According to the OPTS members, led by Mrs Lola Delano, before the Invitation for Tender or Bids are advertised, they are taken to the NNPC, which vets them and make inputs.

“In the area of costing, when we draw up our costs, the NNPC goes through them, striking out the ones it wants before a final cost is arrived at. In the area of contract awards also, the Nigerian Content Board, then a department in the NNPC, goes through the process with the oil majors to determine if Nigerian companies have the capacity to undertake such projects. It is when they are satisfied that no local company can carry out the project that we are allowed to award it to foreign firms,” they said.

In the past, the oil majors were allowed 100 percent cost recovery from projects before profits were shared, until with the advent of rising project costs, sometimes, considers outrageous, to review cost recovery downwards to about 90 percent.

The operators attributed the rising costs to exchange rate, cost of funds and oil prices at the international oil market and a host of others.

Besides, they noted that some of the projects, especially community related ones, which they felt necessary in other to progress with their operations, but which were not approved by the NNPC, were ultimately not approved for recovery and were therefore, solely borne by the operators.

“We have many of such costs classified as Category D. Once they (NNPC) looked at the costs and they see those for projects that were not approved, they simply cross it out. No amount of argument will convince them to approve for us to recover the costs as long as they did not give the initial approval. So in the end, we bear all such costs alone,” they bemoaned.

We can’t build refineries

Explaining their inability to build refineries in Nigeria, despite their long years of exploration in the country as well as government’s directive for them to refine half of their production output in-country to stem fuel shortages, the oil majors defended that this will not be economically wise under a regulated policy.

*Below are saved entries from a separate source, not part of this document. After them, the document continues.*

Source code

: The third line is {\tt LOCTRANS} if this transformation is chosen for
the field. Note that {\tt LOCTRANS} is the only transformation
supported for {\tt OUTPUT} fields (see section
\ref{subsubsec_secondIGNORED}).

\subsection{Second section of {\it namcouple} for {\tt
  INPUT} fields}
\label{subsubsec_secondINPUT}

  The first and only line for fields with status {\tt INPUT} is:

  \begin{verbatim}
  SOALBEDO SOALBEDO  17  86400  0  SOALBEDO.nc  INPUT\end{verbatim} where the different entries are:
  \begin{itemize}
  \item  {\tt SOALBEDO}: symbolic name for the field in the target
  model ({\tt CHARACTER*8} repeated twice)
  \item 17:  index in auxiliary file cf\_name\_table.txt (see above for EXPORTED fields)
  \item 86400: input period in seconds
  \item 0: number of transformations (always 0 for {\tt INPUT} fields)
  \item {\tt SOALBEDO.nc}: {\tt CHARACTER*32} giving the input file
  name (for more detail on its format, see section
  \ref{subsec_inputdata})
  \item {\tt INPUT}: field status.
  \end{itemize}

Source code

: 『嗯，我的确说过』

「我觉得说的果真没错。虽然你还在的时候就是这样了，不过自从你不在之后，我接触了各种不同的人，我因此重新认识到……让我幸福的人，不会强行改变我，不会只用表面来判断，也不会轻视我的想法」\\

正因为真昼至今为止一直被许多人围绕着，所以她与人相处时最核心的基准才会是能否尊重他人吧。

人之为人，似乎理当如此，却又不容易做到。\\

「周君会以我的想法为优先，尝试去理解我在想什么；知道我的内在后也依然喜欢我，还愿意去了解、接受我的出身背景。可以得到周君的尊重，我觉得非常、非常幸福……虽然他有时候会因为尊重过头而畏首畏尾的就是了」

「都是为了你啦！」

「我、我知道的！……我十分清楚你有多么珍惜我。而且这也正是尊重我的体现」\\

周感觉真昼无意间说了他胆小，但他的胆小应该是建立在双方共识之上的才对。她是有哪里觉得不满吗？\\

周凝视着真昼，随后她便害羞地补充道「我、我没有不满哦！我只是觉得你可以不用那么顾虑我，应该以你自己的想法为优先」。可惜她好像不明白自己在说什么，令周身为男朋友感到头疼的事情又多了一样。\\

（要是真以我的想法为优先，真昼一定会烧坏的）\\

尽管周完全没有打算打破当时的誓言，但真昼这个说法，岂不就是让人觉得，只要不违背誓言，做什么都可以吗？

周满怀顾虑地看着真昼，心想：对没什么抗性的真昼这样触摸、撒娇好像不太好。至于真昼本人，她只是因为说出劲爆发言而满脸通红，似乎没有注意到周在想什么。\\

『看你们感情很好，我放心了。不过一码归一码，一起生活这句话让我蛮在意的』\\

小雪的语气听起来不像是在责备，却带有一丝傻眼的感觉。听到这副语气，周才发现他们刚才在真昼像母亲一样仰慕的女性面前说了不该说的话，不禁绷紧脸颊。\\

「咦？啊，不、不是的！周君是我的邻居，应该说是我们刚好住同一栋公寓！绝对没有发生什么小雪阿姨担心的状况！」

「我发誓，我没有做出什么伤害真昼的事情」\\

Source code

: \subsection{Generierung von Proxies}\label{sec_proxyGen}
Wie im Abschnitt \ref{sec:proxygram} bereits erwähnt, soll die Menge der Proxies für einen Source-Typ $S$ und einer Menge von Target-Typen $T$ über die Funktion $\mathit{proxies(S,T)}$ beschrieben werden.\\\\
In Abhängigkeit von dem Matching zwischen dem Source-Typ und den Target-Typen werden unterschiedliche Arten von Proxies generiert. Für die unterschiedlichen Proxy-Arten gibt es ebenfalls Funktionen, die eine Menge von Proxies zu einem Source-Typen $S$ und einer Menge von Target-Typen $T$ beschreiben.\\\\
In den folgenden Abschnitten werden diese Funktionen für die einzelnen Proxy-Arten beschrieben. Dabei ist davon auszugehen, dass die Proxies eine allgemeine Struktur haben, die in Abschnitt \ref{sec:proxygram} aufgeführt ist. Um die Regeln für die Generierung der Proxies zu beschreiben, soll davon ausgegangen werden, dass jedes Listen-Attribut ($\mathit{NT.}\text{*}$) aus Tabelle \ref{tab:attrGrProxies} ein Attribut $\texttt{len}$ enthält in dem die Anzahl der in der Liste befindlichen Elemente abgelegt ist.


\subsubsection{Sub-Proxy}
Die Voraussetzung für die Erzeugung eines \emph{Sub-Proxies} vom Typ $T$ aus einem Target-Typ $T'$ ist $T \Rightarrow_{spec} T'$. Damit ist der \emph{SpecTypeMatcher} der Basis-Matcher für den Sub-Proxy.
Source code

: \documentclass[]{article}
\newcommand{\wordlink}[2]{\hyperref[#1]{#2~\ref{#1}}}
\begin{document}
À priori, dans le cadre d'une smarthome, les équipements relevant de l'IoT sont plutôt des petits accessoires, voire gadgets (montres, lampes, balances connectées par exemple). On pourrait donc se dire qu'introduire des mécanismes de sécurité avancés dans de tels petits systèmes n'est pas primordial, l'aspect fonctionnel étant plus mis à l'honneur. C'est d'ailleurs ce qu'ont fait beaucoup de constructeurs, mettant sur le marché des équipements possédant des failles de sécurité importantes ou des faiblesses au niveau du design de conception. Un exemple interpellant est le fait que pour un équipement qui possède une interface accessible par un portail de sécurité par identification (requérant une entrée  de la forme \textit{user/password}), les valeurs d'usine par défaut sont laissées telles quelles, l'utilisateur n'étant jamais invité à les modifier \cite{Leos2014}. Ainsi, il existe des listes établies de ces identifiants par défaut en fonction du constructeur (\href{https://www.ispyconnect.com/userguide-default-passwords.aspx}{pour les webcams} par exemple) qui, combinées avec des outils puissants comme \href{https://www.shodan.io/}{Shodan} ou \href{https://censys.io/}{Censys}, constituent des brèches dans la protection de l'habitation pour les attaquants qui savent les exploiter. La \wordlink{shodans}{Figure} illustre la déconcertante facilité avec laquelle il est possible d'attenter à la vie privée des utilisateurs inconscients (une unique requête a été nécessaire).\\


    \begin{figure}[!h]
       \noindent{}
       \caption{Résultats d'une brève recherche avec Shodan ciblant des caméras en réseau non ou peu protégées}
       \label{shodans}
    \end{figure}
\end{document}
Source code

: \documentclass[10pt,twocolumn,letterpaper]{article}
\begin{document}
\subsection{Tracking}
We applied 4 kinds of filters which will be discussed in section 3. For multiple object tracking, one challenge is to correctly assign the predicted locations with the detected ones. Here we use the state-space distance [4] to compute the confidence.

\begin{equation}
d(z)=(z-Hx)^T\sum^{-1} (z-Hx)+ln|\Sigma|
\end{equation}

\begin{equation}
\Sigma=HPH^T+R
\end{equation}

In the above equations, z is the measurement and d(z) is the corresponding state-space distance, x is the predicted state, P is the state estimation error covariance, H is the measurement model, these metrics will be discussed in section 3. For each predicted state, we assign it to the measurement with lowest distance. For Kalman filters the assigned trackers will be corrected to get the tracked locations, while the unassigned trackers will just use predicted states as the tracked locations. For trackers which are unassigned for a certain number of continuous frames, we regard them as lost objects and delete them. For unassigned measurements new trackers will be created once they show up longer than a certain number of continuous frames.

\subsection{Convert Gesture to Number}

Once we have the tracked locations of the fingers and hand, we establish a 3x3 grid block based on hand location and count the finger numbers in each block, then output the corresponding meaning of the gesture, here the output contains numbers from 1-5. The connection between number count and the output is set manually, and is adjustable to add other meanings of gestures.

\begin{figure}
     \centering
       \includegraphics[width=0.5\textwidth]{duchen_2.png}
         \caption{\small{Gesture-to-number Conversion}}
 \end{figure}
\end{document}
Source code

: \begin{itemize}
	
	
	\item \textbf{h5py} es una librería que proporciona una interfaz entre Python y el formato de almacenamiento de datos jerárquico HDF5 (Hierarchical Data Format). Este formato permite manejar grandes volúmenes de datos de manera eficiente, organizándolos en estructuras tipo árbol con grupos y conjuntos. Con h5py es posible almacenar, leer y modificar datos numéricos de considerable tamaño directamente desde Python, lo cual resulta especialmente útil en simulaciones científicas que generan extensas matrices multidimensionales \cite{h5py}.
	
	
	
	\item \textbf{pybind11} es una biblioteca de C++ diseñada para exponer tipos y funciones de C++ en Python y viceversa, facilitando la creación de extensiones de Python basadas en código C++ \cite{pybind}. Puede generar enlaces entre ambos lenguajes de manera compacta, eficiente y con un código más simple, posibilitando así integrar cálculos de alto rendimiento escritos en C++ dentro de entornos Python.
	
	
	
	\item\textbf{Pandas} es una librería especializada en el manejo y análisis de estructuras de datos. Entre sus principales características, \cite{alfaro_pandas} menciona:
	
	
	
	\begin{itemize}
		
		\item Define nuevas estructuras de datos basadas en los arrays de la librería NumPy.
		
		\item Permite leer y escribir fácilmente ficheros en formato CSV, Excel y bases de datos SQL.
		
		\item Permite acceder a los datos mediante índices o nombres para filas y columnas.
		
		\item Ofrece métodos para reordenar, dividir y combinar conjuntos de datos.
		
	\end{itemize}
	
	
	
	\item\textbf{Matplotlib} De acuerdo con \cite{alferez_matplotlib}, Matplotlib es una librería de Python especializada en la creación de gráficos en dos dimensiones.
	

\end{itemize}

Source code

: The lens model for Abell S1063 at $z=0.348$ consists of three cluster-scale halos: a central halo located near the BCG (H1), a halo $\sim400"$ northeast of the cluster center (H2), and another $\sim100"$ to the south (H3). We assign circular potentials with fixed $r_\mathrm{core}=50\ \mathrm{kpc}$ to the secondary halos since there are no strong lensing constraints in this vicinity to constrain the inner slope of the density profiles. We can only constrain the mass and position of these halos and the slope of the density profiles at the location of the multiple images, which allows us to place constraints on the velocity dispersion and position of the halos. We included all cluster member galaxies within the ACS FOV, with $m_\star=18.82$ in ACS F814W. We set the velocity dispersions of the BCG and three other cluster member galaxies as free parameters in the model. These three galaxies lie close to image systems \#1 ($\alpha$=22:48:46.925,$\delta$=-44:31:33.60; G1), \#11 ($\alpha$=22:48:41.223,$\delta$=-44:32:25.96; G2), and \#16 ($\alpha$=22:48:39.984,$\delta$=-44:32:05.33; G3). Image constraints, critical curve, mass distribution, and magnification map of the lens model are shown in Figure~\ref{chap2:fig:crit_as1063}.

According to them, regulation, characterised by oil subsidy, is not cost effective, adding that the International Oil Companies, IOCs, operating in Nigeria are mainly exploration and production companies, which do not engage in refining activities.

They said, “The IOCs in Nigeria are mainly exploration and production companies, and these subsidiaries do not have the capacity to venture into building refineries. In some countries, the IOCs only have their refining subsidiaries and do not venture into oil exploration and production.

Blames FG for gas flaring

With regard to the continuous flaring of gas the oil IOCs maintained that the Federal Government was partly to blame for this by not meeting their part of the obligations.

They said, “We are in Joint Venture, JV partnership with government, as government owns majority stakes in the companies involved in gas flaring. But there are no infrastructures put in place to gather the gas. Besides, government cannot also meet up with its counterpart funding or cash calls for these projects, and so we cannot do it alone.”

They further stated that for gas flaring to end, government must provide the necessary infrastructure needed to contain it, adding that at present, they can only stop flaring if they shut down production, which has its own economic implications.